Research on cardiovascular risk calculators suggests that, despite their widespread use, they have little impact on understanding of risk, motivation, or health behaviours. Possible reasons for this finding include a simple lack of understanding on the part of users, or psychological defensive mechanisms protecting the user from challenging information. We therefore undertook a qualitative study exploring users’ cognitive and emotional reactions to a newly developed cardiovascular risk calculator for people with type-2 diabetes.
Objective:
To determine the cognitive and emotional reactions to a cardiovascular risk calculator and support package developed for people with type 2 diabetes.
Methods:
The risk calculator was evaluated against a checklist of best practice in conveying risk following a review of the literature.

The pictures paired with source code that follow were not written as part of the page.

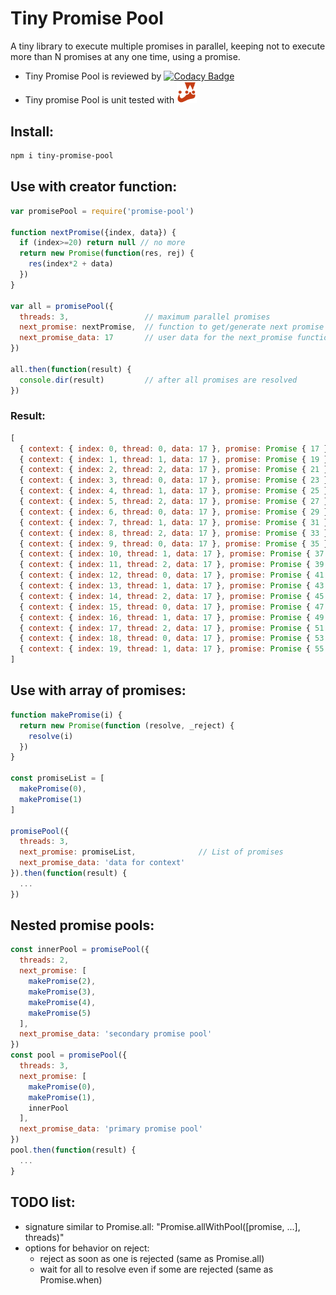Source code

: # Tiny Promise Pool
A tiny library to execute multiple promises in parallel,
keeping not to execute more than N promises at any one time,
using a promise.

- Tiny Promise Pool is reviewed by [![Codacy Badge](https://api.codacy.com/project/badge/Grade/6ba3a2ddf94b42a1b28de6020117b33d)](https://www.codacy.com/app/eetay/promise-pool-js?utm_source=github.com&amp;utm_medium=referral&amp;utm_content=eetay/promise-pool-js&amp;utm_campaign=Badge_Grade)
- Tiny promise Pool is unit tested with <img src="./spec/jest.png" alt="Jest" width="32px"/>

## Install:

```bash
npm i tiny-promise-pool
```

## Use with creator function:

```javascript
var promisePool = require('promise-pool')

function nextPromise({index, data}) {
  if (index>=20) return null // no more
  return new Promise(function(res, rej) {
    res(index*2 + data)
  })
}

var all = promisePool({
  threads: 3,                 // maximum parallel promises
  next_promise: nextPromise,  // function to get/generate next promise
  next_promise_data: 17       // user data for the next_promise function
})

all.then(function(result) {
  console.dir(result)         // after all promises are resolved
})
```

### Result:

```javascript
[
  { context: { index: 0, thread: 0, data: 17 }, promise: Promise { 17 }, result: 17 },
  { context: { index: 1, thread: 1, data: 17 }, promise: Promise { 19 }, result: 19 },
  { context: { index: 2, thread: 2, data: 17 }, promise: Promise { 21 }, result: 21 },
  { context: { index: 3, thread: 0, data: 17 }, promise: Promise { 23 }, result: 23 },
  { context: { index: 4, thread: 1, data: 17 }, promise: Promise { 25 }, result: 25 },
  { context: { index: 5, thread: 2, data: 17 }, promise: Promise { 27 }, result: 27 },
  { context: { index: 6, thread: 0, data: 17 }, promise: Promise { 29 }, result: 29 },
  { context: { index: 7, thread: 1, data: 17 }, promise: Promise { 31 }, result: 31 },
  { context: { index: 8, thread: 2, data: 17 }, promise: Promise { 33 }, result: 33 },
  { context: { index: 9, thread: 0, data: 17 }, promise: Promise { 35 }, result: 35 },
  { context: { index: 10, thread: 1, data: 17 }, promise: Promise { 37 }, result: 37 },
  { context: { index: 11, thread: 2, data: 17 }, promise: Promise { 39 }, result: 39 },
  { context: { index: 12, thread: 0, data: 17 }, promise: Promise { 41 }, result: 41 },
  { context: { index: 13, thread: 1, data: 17 }, promise: Promise { 43 }, result: 43 },
  { context: { index: 14, thread: 2, data: 17 }, promise: Promise { 45 }, result: 45 },
  { context: { index: 15, thread: 0, data: 17 }, promise: Promise { 47 }, result: 47 },
  { context: { index: 16, thread: 1, data: 17 }, promise: Promise { 49 }, result: 49 },
  { context: { index: 17, thread: 2, data: 17 }, promise: Promise { 51 }, result: 51 },
  { context: { index: 18, thread: 0, data: 17 }, promise: Promise { 53 }, result: 53 },
  { context: { index: 19, thread: 1, data: 17 }, promise: Promise { 55 }, result: 55 }
]
```

## Use with array of promises:

```javascript
function makePromise(i) {
  return new Promise(function (resolve, _reject) {
    resolve(i)
  })
}

const promiseList = [
  makePromise(0),
  makePromise(1)
]

promisePool({
  threads: 3,
  next_promise: promiseList,              // List of promises
  next_promise_data: 'data for context'
}).then(function(result) {
  ...
})
```

## Nested promise pools:

```javascript
const innerPool = promisePool({
  threads: 2,
  next_promise: [
    makePromise(2),
    makePromise(3),
    makePromise(4),
    makePromise(5)
  ],
  next_promise_data: 'secondary promise pool'
})
const pool = promisePool({
  threads: 3,
  next_promise: [
    makePromise(0),
    makePromise(1),
    innerPool
  ],
  next_promise_data: 'primary promise pool'
})
pool.then(function(result) {
  ...
}
```

## TODO list:
- signature similar to Promise.all: "Promise.allWithPool([promise, ...], threads)"
- options for behavior on reject:
  - reject as soon as one is rejected (same as Promise.all)
  - wait for all to resolve even if some are rejected (same as Promise.when)

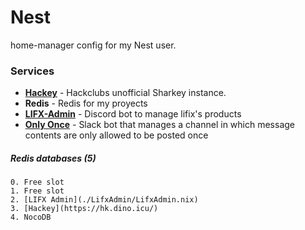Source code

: # Nest
home-manager config for my Nest user.

### Services
- **[Hackey](https://hk.dino.icu/)** - Hackclubs unofficial Sharkey instance.
- **Redis** - Redis for my proyects 
- **[LIFX-Admin](https://s.v1c.rocks/lifxadm)** - Discord bot to manage lifix's products 
- **[Only Once](https://github.com/v1ctorio/slack-only-once)** - Slack bot that manages a channel in which message contents are only allowed to be posted once

##### Redis databases (5)
```
0. Free slot
1. Free slot
2. [LIFX Admin](./LifxAdmin/LifxAdmin.nix)
3. [Hackey](https://hk.dino.icu/)
4. NocoDB
```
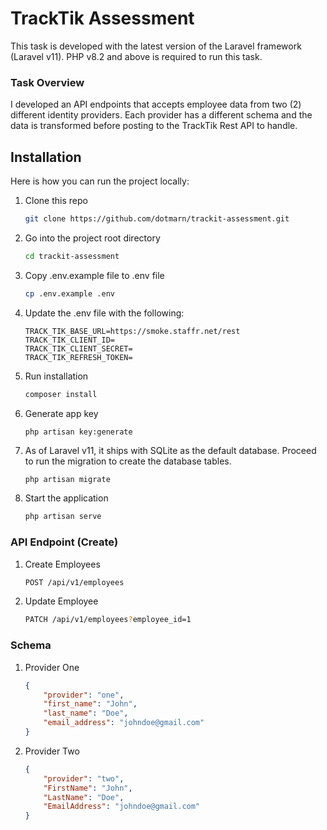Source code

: # TrackTik Assessment
This task is developed with the latest version of the Laravel framework (Laravel v11). PHP v8.2 and above is required to run this task.

### Task Overview
I developed an API endpoints that accepts employee data from two (2) different identity providers. Each provider has a different schema and the data is transformed before posting to the TrackTik Rest API to handle.

## Installation
Here is how you can run the project locally:
1. Clone this repo
    ```sh
    git clone https://github.com/dotmarn/trackit-assessment.git
    ```
1. Go into the project root directory
    ```sh
    cd trackit-assessment
    ```
1. Copy .env.example file to .env file
    ```sh
    cp .env.example .env
    ```
1. Update the .env file with the following:
    ```dotenv
    TRACK_TIK_BASE_URL=https://smoke.staffr.net/rest
    TRACK_TIK_CLIENT_ID=
    TRACK_TIK_CLIENT_SECRET=
    TRACK_TIK_REFRESH_TOKEN=
    ```
1. Run installation
    ```sh
    composer install
    ```
1. Generate app key 
    ```sh
    php artisan key:generate
    ```
1. As of Laravel v11, it ships with SQLite as the default database. Proceed to run the migration to create the database tables.
    ```
    php artisan migrate
    ```
1. Start the application 
    ```sh
    php artisan serve
    ``` 
### API Endpoint (Create)
1. Create Employees
    ```sh
    POST /api/v1/employees
    ```
1. Update Employee
    ```sh
    PATCH /api/v1/employees?employee_id=1
    ```

### Schema
1. Provider One
    ```json
    {
        "provider": "one",
        "first_name": "John",
        "last_name": "Doe",
        "email_address": "johndoe@gmail.com"
    }
    ```
1. Provider Two
    ```json
    {
        "provider": "two",
        "FirstName": "John",
        "LastName": "Doe",
        "EmailAddress": "johndoe@gmail.com"
    }
    ```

Two focus groups (16 participants with type-2 diabetes) were conducted to gauge acceptability of the content and presentation. One-to-one interviews (data collection ongoing) were conducted to explore users’ cognitive and emotional reactions as they were using the risk calculator and immediately afterwards. All participants were adults with type 2 diabetes. Purposive sampling was used to recruit a varied sample in terms of gender, age, ethnicity, length of time since diagnosis, and internet use.
Results:
Evaluating the risk calculator against the best-practice checklist and focus group feedback identified several areas for improvement including better explanation of medical terms, displaying normal values, and altering the user journey. Cognitive and emotional reactions to the risk calculator included scepticism about its validity, demotivation, and relief.
Conclusions:
Adhering to best practices in risk communication and ensuring that users understand their individual risk are essential features of a risk calculator. However, conveying individual risk does not necessarily motivate or translate into behaviour change. This study has demonstrated the range of responses that people with type 2 diabetes have to cardiovascular risk calculators. These help to explain why risk calculators have not been shown to lead to behaviour change. Understanding how people respond when they use risk calculators can guide the development of next-generation risk calculators. One area for further research is to find ways to explain risk that bypass psychological defence mechanisms thus allowing risk information to be taken on-board without provoking undue anxiety.